Queyras is a poet by trade, and her novel’s language, which she puts to good use exploring the inescapably meandering quality of memory, is both lyrical and fluid. Impressively, Queyras constructs multiple voices, with each character’s thoughts extending the length of a chapter. While the novel is told in the third-person, it’s difficult to identify a narrator distinct from the characters themselves. The characters all are well drawn, but some portraits are sharper than others: Guddy, who has fled her native confines of Canada to the broader cultural expanse of Brooklyn; Therese, the terminally ill central character, who lives out her final days wandering through memory’s screen-show; and Bjarne, who slowly sinks into schizophrenia’s fold as he struggles to keep his equilibrium, even while his mind threatens to totter into an abyss.
Perhaps the most interesting character is the ghost of Jean, the deceased patriarch, who wanders unseen through Vancouver, pausing on a particularly vivid memory of his own childhood while months pass by without his notice. Through Jean, Queyras adds a light touch to an otherwise heavy book. For instance, as memory increasingly takes hold of him, he must tie himself to a park bench to avoid floating away; he is literally carried away by memory.
With some authors, the challenge of tackling multiple consciousnesses would reveal the limitations of the author’s sympathetic imagination. With Queyras, however, all characters are rendered as sympathetic, albeit deeply flawed, individuals. Her characters live two lives simultaneously: their version of the past and the events that unfold in the present. “Childhood is a story,” says Queyras’s narrator, “always reconstructing as we remember” (11). Yet childhood is a story, perhaps even a lens, that colours our perception of the here and now. These narratives can be a crutch for some, particularly Jerry, a somewhat bitter but noble man whose happy memories of his father sustain him through life’s indignation. For others, childhood casts a shadow, something from which characters, like Guddy, have fled. Whatever it may have been, one’s childhood is inescapable, like “tiny bruises, or orchid blossoms burned into the flesh, visible in flashes of joy or rage” (192).
Although memory remains Queyras’s main focus, the author also explores shifting notions of itinerancy and community. In the characters’ pasts, their itinerant life was a fly-by-night existence conducted through necessity. The mother, Adel, would rouse the family in order to “take off in the middle of the night to drive across western Canada, or from one end of British Columbia to the other […] she would steal her neighbour’s pickup when her car was out of commission, she would hire thugs to move her furniture, she would do what it took” (28). In the present, however, the itinerant life signals economic and cultural liberty, not the deprivation and precariousness it once entailed.
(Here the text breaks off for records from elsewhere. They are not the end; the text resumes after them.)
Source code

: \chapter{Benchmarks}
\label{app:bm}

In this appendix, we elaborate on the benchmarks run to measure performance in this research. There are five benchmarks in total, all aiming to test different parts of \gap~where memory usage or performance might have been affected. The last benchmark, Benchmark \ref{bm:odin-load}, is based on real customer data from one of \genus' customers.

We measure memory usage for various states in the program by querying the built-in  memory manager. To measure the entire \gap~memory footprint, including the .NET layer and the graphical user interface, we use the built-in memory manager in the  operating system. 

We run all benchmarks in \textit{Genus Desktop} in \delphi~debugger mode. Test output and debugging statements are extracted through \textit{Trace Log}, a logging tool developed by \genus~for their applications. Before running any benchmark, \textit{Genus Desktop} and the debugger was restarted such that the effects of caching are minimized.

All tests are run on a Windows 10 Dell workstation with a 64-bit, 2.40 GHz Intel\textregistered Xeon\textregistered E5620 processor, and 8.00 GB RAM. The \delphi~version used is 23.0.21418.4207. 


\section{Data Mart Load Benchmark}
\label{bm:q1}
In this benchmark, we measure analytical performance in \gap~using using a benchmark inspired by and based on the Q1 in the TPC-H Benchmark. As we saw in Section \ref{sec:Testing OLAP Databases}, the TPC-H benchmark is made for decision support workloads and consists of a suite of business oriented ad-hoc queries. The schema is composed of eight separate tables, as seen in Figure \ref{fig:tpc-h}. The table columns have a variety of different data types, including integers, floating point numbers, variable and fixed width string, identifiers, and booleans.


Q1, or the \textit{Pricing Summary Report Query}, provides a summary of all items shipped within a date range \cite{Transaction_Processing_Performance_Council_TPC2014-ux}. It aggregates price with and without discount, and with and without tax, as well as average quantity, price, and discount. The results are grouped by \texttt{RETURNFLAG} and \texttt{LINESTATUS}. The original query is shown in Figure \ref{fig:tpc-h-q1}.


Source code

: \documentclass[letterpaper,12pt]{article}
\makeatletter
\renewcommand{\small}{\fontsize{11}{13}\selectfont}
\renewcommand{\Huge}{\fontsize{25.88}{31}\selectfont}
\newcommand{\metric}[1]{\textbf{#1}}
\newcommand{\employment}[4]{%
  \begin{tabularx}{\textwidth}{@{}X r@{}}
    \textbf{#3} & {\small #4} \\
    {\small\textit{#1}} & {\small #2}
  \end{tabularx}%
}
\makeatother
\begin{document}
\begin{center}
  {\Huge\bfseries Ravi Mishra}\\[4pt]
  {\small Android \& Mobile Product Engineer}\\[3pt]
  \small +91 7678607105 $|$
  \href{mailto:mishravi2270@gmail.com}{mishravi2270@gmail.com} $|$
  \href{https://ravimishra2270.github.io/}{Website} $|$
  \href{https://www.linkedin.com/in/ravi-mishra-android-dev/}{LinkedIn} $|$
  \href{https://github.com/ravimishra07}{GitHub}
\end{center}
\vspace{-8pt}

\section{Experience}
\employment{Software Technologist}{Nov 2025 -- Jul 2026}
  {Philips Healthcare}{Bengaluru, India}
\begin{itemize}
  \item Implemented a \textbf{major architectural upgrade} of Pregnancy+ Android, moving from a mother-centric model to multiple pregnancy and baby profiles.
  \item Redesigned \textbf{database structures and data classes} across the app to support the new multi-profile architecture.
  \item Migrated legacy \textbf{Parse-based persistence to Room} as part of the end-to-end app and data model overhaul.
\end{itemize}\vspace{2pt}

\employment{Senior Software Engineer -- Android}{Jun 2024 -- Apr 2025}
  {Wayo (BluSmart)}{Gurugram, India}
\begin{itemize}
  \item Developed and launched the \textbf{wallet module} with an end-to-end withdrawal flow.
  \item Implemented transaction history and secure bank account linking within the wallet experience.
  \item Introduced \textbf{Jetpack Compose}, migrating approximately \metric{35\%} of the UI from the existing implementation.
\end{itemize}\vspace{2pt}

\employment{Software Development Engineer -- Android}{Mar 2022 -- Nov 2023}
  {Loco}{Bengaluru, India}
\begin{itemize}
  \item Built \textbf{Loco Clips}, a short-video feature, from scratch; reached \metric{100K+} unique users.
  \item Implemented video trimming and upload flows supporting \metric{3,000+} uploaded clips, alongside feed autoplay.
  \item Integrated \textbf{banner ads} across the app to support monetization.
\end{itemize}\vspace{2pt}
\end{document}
Queyras’s book alludes to the shifting importance of place in North-American lives. In his 1993 book, Post-National Arguments, Frank Davey suggests that recent Canadian fiction is set in places as interchangeable as “post-cards”; characters inhabit a placeless, post-national space of indistinguishable locales that are the bland mortar of a grey global modernity. Queyras’s novel, however, suggests that place is becoming more important. For instance, Guddy’s dilemma about what city would best accommodate her desired way of life suggests that place matters: Phoenix is not Philadelphia, which is not Brooklyn, which is not Vancouver, all locales that figure in Guddy’s very contemporary dilemma. These places possess real difference for the characters, yet Queyras also hints at the source of such distinction: developers’ ability to manufacture urban lifestyle ideals that cater to distinct demographics. North-American cities now function as commodities; there are some, like Guddy, who have the ability to move among these branded nodes. Others, however, are confined in space, such as Jerry stuck in his basement apartment and Adel stranded on the social fringes in her trailer. Their very inability to pick up and move along is a reflection of their economic marginalization. While the book is largely about the ineluctability of the past, it also offers a compelling vision of our present.
Ryan Porter lives and teaches in Ottawa. He holds a Ph.D. in English Literature from Queen's University. His dissertation, "'You Can't Get There From Here': Small-Town Ontario, Nostalgia, and Urban Memory in the Works of Selected Ontario Writers," recently won the Queen's English Department's A.C. Hamilton Prize for Outstanding Merit, and his articles and reviews have appeared in a number of journals.